===== Data extract =====
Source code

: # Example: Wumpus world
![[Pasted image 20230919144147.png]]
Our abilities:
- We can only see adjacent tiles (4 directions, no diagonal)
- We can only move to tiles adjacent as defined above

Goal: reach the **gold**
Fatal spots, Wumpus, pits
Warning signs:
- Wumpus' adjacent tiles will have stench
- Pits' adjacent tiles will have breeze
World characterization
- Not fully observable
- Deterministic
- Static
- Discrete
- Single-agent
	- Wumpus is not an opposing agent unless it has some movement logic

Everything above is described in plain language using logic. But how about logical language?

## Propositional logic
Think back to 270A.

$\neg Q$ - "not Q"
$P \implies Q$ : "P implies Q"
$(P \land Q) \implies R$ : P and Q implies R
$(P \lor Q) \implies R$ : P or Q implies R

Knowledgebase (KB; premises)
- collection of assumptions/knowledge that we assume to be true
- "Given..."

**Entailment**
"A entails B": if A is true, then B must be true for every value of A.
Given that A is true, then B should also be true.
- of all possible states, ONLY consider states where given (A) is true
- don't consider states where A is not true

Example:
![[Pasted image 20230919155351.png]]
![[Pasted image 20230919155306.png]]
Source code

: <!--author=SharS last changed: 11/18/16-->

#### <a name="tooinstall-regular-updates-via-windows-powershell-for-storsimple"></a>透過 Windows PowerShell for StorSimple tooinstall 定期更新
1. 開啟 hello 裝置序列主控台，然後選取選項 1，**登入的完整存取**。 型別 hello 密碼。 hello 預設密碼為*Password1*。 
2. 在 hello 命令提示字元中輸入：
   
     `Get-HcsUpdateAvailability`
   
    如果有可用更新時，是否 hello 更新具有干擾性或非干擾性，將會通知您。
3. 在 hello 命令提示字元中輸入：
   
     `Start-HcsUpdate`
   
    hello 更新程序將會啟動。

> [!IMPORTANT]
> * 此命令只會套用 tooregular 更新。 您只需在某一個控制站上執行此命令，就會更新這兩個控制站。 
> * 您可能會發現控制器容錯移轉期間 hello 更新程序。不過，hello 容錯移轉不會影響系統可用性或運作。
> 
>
=====
## Exercise aim
Keep to the lines above, from the first one through the line where "tooregular 更新。 您只需在某一個控制站上執行此命令，就會更新這兩個控制站。" appears, and copy them exactly.

## Answer box
Source code

: # Example: Wumpus world
![[Pasted image 20230919144147.png]]
Our abilities:
- We can only see adjacent tiles (4 directions, no diagonal)
- We can only move to tiles adjacent as defined above

Goal: reach the **gold**
Fatal spots, Wumpus, pits
Warning signs:
- Wumpus' adjacent tiles will have stench
- Pits' adjacent tiles will have breeze
World characterization
- Not fully observable
- Deterministic
- Static
- Discrete
- Single-agent
	- Wumpus is not an opposing agent unless it has some movement logic

Everything above is described in plain language using logic. But how about logical language?

## Propositional logic
Think back to 270A.

$\neg Q$ - "not Q"
$P \implies Q$ : "P implies Q"
$(P \land Q) \implies R$ : P and Q implies R
$(P \lor Q) \implies R$ : P or Q implies R

Knowledgebase (KB; premises)
- collection of assumptions/knowledge that we assume to be true
- "Given..."

**Entailment**
"A entails B": if A is true, then B must be true for every value of A.
Given that A is true, then B should also be true.
- of all possible states, ONLY consider states where given (A) is true
- don't consider states where A is not true

Example:
![[Pasted image 20230919155351.png]]
![[Pasted image 20230919155306.png]]
Source code

: <!--author=SharS last changed: 11/18/16-->

#### <a name="tooinstall-regular-updates-via-windows-powershell-for-storsimple"></a>透過 Windows PowerShell for StorSimple tooinstall 定期更新
1. 開啟 hello 裝置序列主控台，然後選取選項 1，**登入的完整存取**。 型別 hello 密碼。 hello 預設密碼為*Password1*。 
2. 在 hello 命令提示字元中輸入：
   
     `Get-HcsUpdateAvailability`
   
    如果有可用更新時，是否 hello 更新具有干擾性或非干擾性，將會通知您。
3. 在 hello 命令提示字元中輸入：
   
     `Start-HcsUpdate`
   
    hello 更新程序將會啟動。

> [!IMPORTANT]
> * 此命令只會套用 tooregular 更新。 您只需在某一個控制站上執行此命令，就會更新這兩個控制站。 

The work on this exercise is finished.